Records for the task —
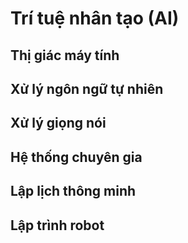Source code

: # Trí tuệ nhân tạo (AI)


## Thị giác máy tính

## Xử lý ngôn ngữ tự nhiên

## Xử lý giọng nói

## Hệ thống chuyên gia

## Lập lịch thông minh

## Lập trình robot





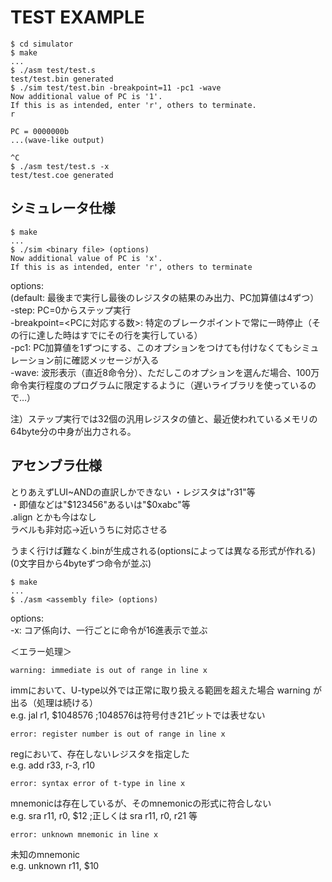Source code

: # TEST EXAMPLE

    $ cd simulator
    $ make
    ...
    $ ./asm test/test.s
    test/test.bin generated
    $ ./sim test/test.bin -breakpoint=11 -pc1 -wave
    Now additional value of PC is '1'.
    If this is as intended, enter 'r', others to terminate.
    r

    PC = 0000000b
    ...(wave-like output)

    ^C
    $ ./asm test/test.s -x
    test/test.coe generated

## シミュレータ仕様

    $ make
    ...
    $ ./sim <binary file> (options)
    Now additional value of PC is 'x'.
    If this is as intended, enter 'r', others to terminate


options:  
(default: 最後まで実行し最後のレジスタの結果のみ出力、PC加算値は4ずつ）  
-step: PC=0からステップ実行  
-breakpoint=<PCに対応する数>: 特定のブレークポイントで常に一時停止（その行に達した時はすでにその行を実行している）  
-pc1: PC加算値を1ずつにする、このオプションをつけても付けなくてもシミュレーション前に確認メッセージが入る  
-wave: 波形表示（直近8命令分）、ただしこのオプションを選んだ場合、100万命令実行程度のプログラムに限定するように（遅いライブラリを使っているので…）  

注）ステップ実行では32個の汎用レジスタの値と、最近使われているメモリの64byte分の中身が出力される。

## アセンブラ仕様

とりあえずLUI~ANDの直訳しかできない
・レジスタは"r31"等  
・即値などは"$123456"あるいは"$0xabc"等  
.align とかも今はなし  
ラベルも非対応→近いうちに対応させる  

うまく行けば難なく.binが生成される(optionsによっては異なる形式が作れる)  
(0文字目から4byteずつ命令が並ぶ)

    $ make
    ...
    $ ./asm <assembly file> (options)

options:  
-x: コア係向け、一行ごとに命令が16進表示で並ぶ

＜エラー処理＞

    warning: immediate is out of range in line x

immにおいて、U-type以外では正常に取り扱える範囲を超えた場合 warning が出る（処理は続ける）  
e.g. jal r1, $1048576  ;1048576は符号付き21ビットでは表せない

    error: register number is out of range in line x

regにおいて、存在しないレジスタを指定した  
e.g. add r33, r-3, r10

    error: syntax error of t-type in line x

mnemonicは存在しているが、そのmnemonicの形式に符合しない  
e.g. sra r11, r0, $12  ;正しくは sra r11, r0, r21 等

    error: unknown mnemonic in line x

未知のmnemonic  
e.g. unknown r11, $10

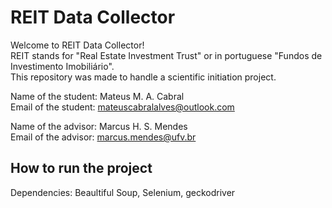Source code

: # REIT Data Collector

Welcome to REIT Data Collector!  
REIT stands for "Real Estate Investment Trust" or in portuguese "Fundos de Investimento Imobiliário".  
This repository was made to handle a scientific initiation project.

Name of the student: Mateus M. A. Cabral  
Email of the student: mateuscabralalves@outlook.com

Name of the advisor: Marcus H. S. Mendes  
Email of the advisor: marcus.mendes@ufv.br

## How to run the project

Dependencies: Beaultiful Soup, Selenium, geckodriver
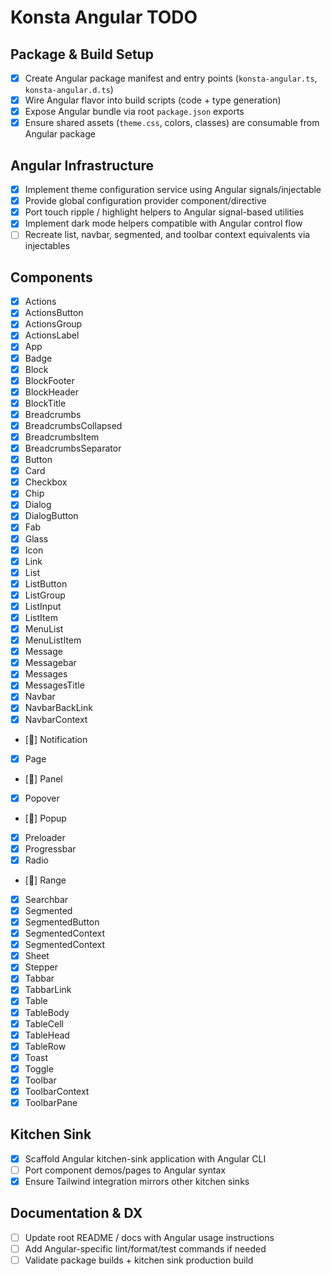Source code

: # Konsta Angular TODO

## Package & Build Setup
- [x] Create Angular package manifest and entry points (`konsta-angular.ts`, `konsta-angular.d.ts`)
- [x] Wire Angular flavor into build scripts (code + type generation)
- [x] Expose Angular bundle via root `package.json` exports
- [x] Ensure shared assets (`theme.css`, colors, classes) are consumable from Angular package

## Angular Infrastructure
- [x] Implement theme configuration service using Angular signals/injectable
- [x] Provide global configuration provider component/directive
- [x] Port touch ripple / highlight helpers to Angular signal-based utilities
- [x] Implement dark mode helpers compatible with Angular control flow
- [ ] Recreate list, navbar, segmented, and toolbar context equivalents via injectables

## Components
- [x] Actions
- [x] ActionsButton
- [x] ActionsGroup
- [x] ActionsLabel
- [x] App
- [x] Badge
- [x] Block
- [x] BlockFooter
- [x] BlockHeader
- [x] BlockTitle
- [x] Breadcrumbs
- [x] BreadcrumbsCollapsed
- [x] BreadcrumbsItem
- [x] BreadcrumbsSeparator
- [x] Button
- [x] Card
- [x] Checkbox
- [x] Chip
- [x] Dialog
- [x] DialogButton
- [x] Fab
- [x] Glass
- [x] Icon
- [x] Link
- [x] List
- [x] ListButton
- [x] ListGroup
- [x] ListInput
- [x] ListItem
- [x] MenuList
- [x] MenuListItem
- [x] Message
- [x] Messagebar
- [x] Messages
- [x] MessagesTitle
- [x] Navbar
- [x] NavbarBackLink
- [x] NavbarContext
- [🚧] Notification
- [x] Page
- [🚧] Panel
- [x] Popover
- [🚧] Popup
- [x] Preloader
- [x] Progressbar
- [x] Radio
- [🚧] Range
- [x] Searchbar
- [x] Segmented
- [x] SegmentedButton
- [x] SegmentedContext
- [x] SegmentedContext
- [x] Sheet
- [x] Stepper
- [x] Tabbar
- [x] TabbarLink
- [x] Table
- [x] TableBody
- [x] TableCell
- [x] TableHead
- [x] TableRow
- [x] Toast
- [x] Toggle
- [x] Toolbar
- [x] ToolbarContext
- [x] ToolbarPane

## Kitchen Sink
- [x] Scaffold Angular kitchen-sink application with Angular CLI
- [ ] Port component demos/pages to Angular syntax
- [x] Ensure Tailwind integration mirrors other kitchen sinks

## Documentation & DX
- [ ] Update root README / docs with Angular usage instructions
- [ ] Add Angular-specific lint/format/test commands if needed
- [ ] Validate package builds + kitchen sink production build
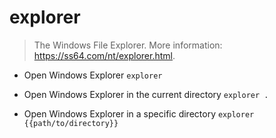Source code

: # explorer
> The Windows File Explorer.
> More information: <https://ss64.com/nt/explorer.html>.

- Open Windows Explorer
`explorer`

- Open Windows Explorer in the current directory
`explorer .`

- Open Windows Explorer in a specific directory
`explorer {{path/to/directory}}`
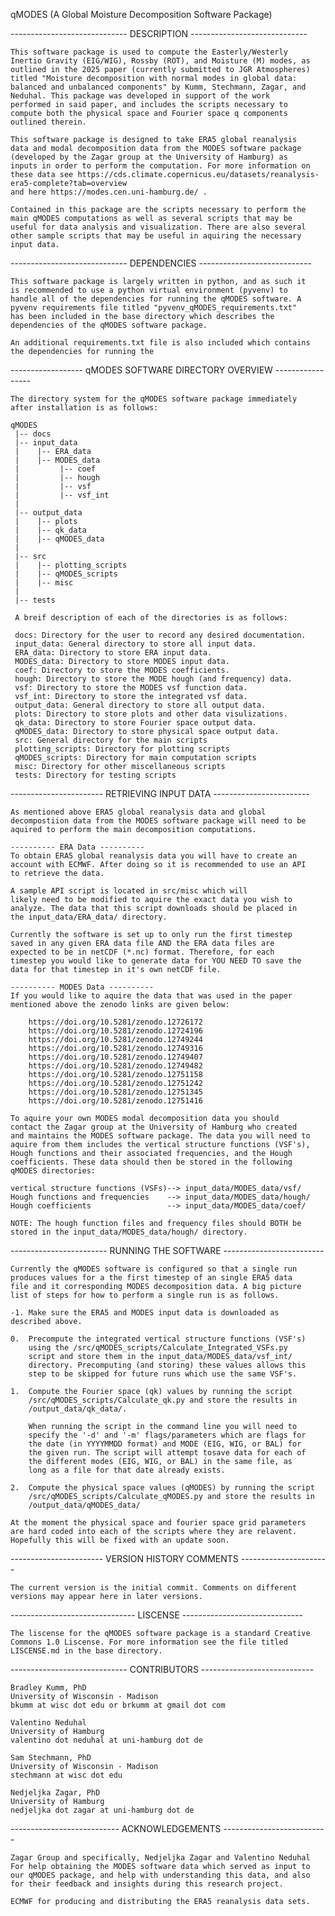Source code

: qMODES (A Global Moisture Decomposition Software Package)

----------------------------- DESCRIPTION -----------------------------

    This software package is used to compute the Easterly/Westerly 
    Inertio Gravity (EIG/WIG), Rossby (ROT), and Moisture (M) modes, as
    outlined in the 2025 paper (currently submitted to JGR Atmospheres)
    titled "Moisture decomposition with normal modes in global data: 
    balanced and unbalanced components" by Kumm, Stechmann, Zagar, and
    Neduhal. This package was developed in support of the work 
    performed in said paper, and includes the scripts necessary to 
    compute both the physical space and Fourier space q components 
    outlined therein.

    This software package is designed to take ERA5 global reanalysis 
    data and modal decomposition data from the MODES software package 
    (developed by the Zagar group at the University of Hamburg) as 
    inputs in order to perform the computation. For more information on 
    these data see https://cds.climate.copernicus.eu/datasets/reanalysis-era5-complete?tab=overview 
    and here https://modes.cen.uni-hamburg.de/ .

    Contained in this package are the scripts necessary to perform the 
    main qMODES computations as well as several scripts that may be 
    useful for data analysis and visualization. There are also several
    other sample scripts that may be useful in aquiring the necessary 
    input data.


----------------------------- DEPENDENCIES ----------------------------

    This software package is largely written in python, and as such it 
    is recommended to use a python virtual environment (pyvenv) to 
    handle all of the dependencies for running the qMODES software. A 
    pyvenv requirements file titled "pyvenv_qMODES_requirements.txt" 
    has been included in the base directory which describes the 
    dependencies of the qMODES software package.

    An additional requirements.txt file is also included which contains the dependencies for running the 


------------------ qMODES SOFTWARE DIRECTORY OVERVIEW -----------------

    The directory system for the qMODES software package immediately 
    after installation is as follows:

    qMODES
     |-- docs
     |-- input_data
     |    |-- ERA_data
     |    |-- MODES_data
     |         |-- coef
     |         |-- hough
     |         |-- vsf
     |         |-- vsf_int
     |
     |-- output_data
     |    |-- plots
     |    |-- qk_data
     |    |-- qMODES_data
     |
     |-- src
     |    |-- plotting_scripts
     |    |-- qMODES_scripts
     |    |-- misc
     |
     |-- tests

     A breif description of each of the directories is as follows:

     docs: Directory for the user to record any desired documentation.
     input_data: General directory to store all input data.
     ERA_data: Directory to store ERA input data.
     MODES_data: Directory to store MODES input data.
     coef: Directory to store the MODES coefficients.
     hough: Directory to store the MODE hough (and frequency) data.
     vsf: Directory to store the MODES vsf function data.
     vsf_int: Directory to store the integrated vsf data.
     output_data: General directory to store all output data.
     plots: Directory to store plots and other data visulizations.
     qk_data: Directory to store Fourier space output data.
     qMODES_data: Directory to store physical space output data.
     src: General directory for the main scripts
     plotting_scripts: Directory for plotting scripts
     qMODES_scripts: Directory for main computation scripts
     misc: Directory for other miscellaneous scripts
     tests: Directory for testing scripts


----------------------- RETRIEVING INPUT DATA ------------------------

    As mentioned above ERA5 global reanalysis data and global 
    decompostiion data from the MODES software package will need to be
    aquired to perform the main decomposition computations.

    ---------- ERA Data ----------
    To obtain ERA5 global reanalysis data you will have to create an 
    account with ECMWF. After doing so it is recommended to use an API
    to retrieve the data.

    A sample API script is located in src/misc which will 
    likely need to be modified to aquire the exact data you wish to 
    analyze. The data that this script downloads should be placed in
    the input_data/ERA_data/ directory.

    Currently the software is set up to only run the first timestep 
    saved in any given ERA data file AND the ERA data files are 
    expected to be in netCDF (*.nc) format. Therefore, for each 
    timestep you would like to generate data for YOU NEED TO save the
    data for that timestep in it's own netCDF file.
    
    ---------- MODES Data ----------
    If you would like to aquire the data that was used in the paper 
    mentioned above the zenodo links are given below:

        https://doi.org/10.5281/zenodo.12726172
        https://doi.org/10.5281/zenodo.12724196
        https://doi.org/10.5281/zenodo.12749244
        https://doi.org/10.5281/zenodo.12749316
        https://doi.org/10.5281/zenodo.12749407
        https://doi.org/10.5281/zenodo.12749482
        https://doi.org/10.5281/zenodo.12751158
        https://doi.org/10.5281/zenodo.12751242
        https://doi.org/10.5281/zenodo.12751345
        https://doi.org/10.5281/zenodo.12751416

    To aquire your own MODES modal decomposition data you should 
    contact the Zagar group at the University of Hamburg who created 
    and maintains the MODES software package. The data you will need to
    aquire from them includes the vertical structure functions (VSF's),
    Hough functions and their associated frequencies, and the Hough 
    coefficients. These data should then be stored in the following 
    qMODES directories:

    vertical structure functions (VSFs)--> input_data/MODES_data/vsf/
    Hough functions and frequencies    --> input_data/MODES_data/hough/
    Hough coefficients                 --> input_data/MODES_data/coef/

    NOTE: The hough function files and frequency files should BOTH be
    stored in the input_data/MODES_data/hough/ directory.

------------------------ RUNNING THE SOFTWARE -------------------------

    Currently the qMODES software is configured so that a single run 
    produces values for a the first timestep of an single ERA5 data 
    file and it corresponding MODES decomposition data. A big picture 
    list of steps for how to perform a single run is as follows.

    -1. Make sure the ERA5 and MODES input data is downloaded as 
    described above.

    0.  Precompute the integrated vertical structure functions (VSF's) 
        using the /src/qMODES_scripts/Calculate_Integrated_VSFs.py 
        script and store them in the input_data/MODES_data/vsf_int/ 
        directory. Precomputing (and storing) these values allows this
        step to be skipped for future runs which use the same VSF's.

    1.  Compute the Fourier space (qk) values by running the script 
        /src/qMODES_scripts/Calculate_qk.py and store the results in
        /output_data/qk_data/. 
       
        When running the script in the command line you will need to 
        specify the '-d' and '-m' flags/parameters which are flags for 
        the date (in YYYYMMDD format) and MODE (EIG, WIG, or BAL) for 
        the given run. The script will attempt tosave data for each of 
        the different modes (EIG, WIG, or BAL) in the same file, as 
        long as a file for that date already exists.

    2.  Compute the physical space values (qMODES) by running the script
        /src/qMODES_scripts/Calculate_qMODES.py and store the results in
        /output_data/qMODES_data/

    At the moment the physical space and fourier space grid parameters 
    are hard coded into each of the scripts where they are relavent.
    Hopefully this will be fixed with an update soon.


----------------------- VERSION HISTORY COMMENTS ----------------------

    The current version is the initial commit. Comments on different 
    versions may appear here in later versions.


------------------------------- LISCENSE ------------------------------    

    The liscense for the qMODES software package is a standard Creative Commons 1.0 Liscense. For more information see the file titled 
    LISCENSE.md in the base directory.


----------------------------- CONTRIBUTORS ----------------------------

    Bradley Kumm, PhD 
    University of Wisconsin - Madison
    bkumm at wisc dot edu or brkumm at gmail dot com

    Valentino Neduhal
    University of Hamburg
    valentino dot neduhal at uni-hamburg dot de

    Sam Stechmann, PhD
    University of Wisconsin - Madison
    stechmann at wisc dot edu

    Nedjeljka Zagar, PhD
    University of Hamburg
    nedjeljka dot zagar at uni-hamburg dot de

--------------------------- ACKNOWLEDGEMENTS --------------------------

    Zagar Group and specifically, Nedjeljka Zagar and Valentino Neduhal
    For help obtaining the MODES software data which served as input to
    our qMODES package, and help with understanding this data, and also
    for their feedback and insights during this research project.

    ECMWF for producing and distributing the ERA5 reanalysis data sets.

What to work on —
Look above for the line holding "- [ ] Recreate" and the line holding "- [x] BlockHeader", then output exactly those two lines and every line between them, nothing more.

Reply to the exercise —
- [ ] Recreate list, navbar, segmented, and toolbar context equivalents via injectables

## Components
- [x] Actions
- [x] ActionsButton
- [x] ActionsGroup
- [x] ActionsLabel
- [x] App
- [x] Badge
- [x] Block
- [x] BlockFooter
- [x] BlockHeader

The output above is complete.